Das humane Niveau einer Gesellschaft bemisst sich auch daran, wie diese Gesellschaft mit dem Sterben, dem Tod und der Bestattung ihrer Mitglieder umgeht. Dies gilt selbstverständlich auch für unsere Stadt, und das betrifft jeden Einzelnen von uns ganz persönlich, die wir als derzeit Lebende im Rahmen unserer kommunalen Verantwortung darüber zu entscheiden haben, unter welchen Bedingungen und zu welchen Kosten die letzte Ruhe der Verstorbenen innerhalb Frankfurts ermöglicht wird. Wir haben uns also grundsätzlicheren Fragen zu stellen, als nur der Frage, ob wir die Magistratsvorlage M 71 annehmen oder ablehnen, ob wir sie schlüssig finden oder ob wir sie kritisieren. Das können wir aber auf jeden Fall feststellen.

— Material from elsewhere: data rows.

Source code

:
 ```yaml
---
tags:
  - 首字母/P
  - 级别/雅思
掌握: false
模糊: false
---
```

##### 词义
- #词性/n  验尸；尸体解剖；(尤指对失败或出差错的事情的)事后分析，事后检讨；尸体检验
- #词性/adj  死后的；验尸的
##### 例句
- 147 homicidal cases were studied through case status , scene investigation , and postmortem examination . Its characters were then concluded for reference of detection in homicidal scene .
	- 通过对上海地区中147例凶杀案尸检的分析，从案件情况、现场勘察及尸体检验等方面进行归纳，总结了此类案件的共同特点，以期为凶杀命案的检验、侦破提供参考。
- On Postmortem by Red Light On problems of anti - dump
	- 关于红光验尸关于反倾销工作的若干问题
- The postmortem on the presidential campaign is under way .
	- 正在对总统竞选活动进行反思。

Diese Vorlage hat einen gravierenden Mangel, den niemand leugnen kann. Sie reagiert auf negative Entwicklungen damit, dass sie diese negativen Entwicklungen noch verschärfen wird. Was sonst soll die Folge sein, wenn steigende Gebühren die Konsequenz der Tatsache sind, dass die Zahl der Bestattungen auf den Frankfurter Friedhöfen abnimmt? Was sonst wird das wiederum anderes zur Folge haben als künftig weiter sinkende Bestattungszahlen in Frankfurt? Immer mehr Menschen, die ihr ganzes oder zumindest den größten Teil ihres Lebens in Frankfurt verbracht haben, werden nach ihrem Tod nicht in unserer Stadt ihre letzte Ruhe finden, sondern irgendwo. Das, meine Damen und Herren, kann nur denjenigen gleichgültig sein, die in gestorbenen Mitbürgern eher einen Entsorgungsfall als eine Bestattungsaufgabe sehen.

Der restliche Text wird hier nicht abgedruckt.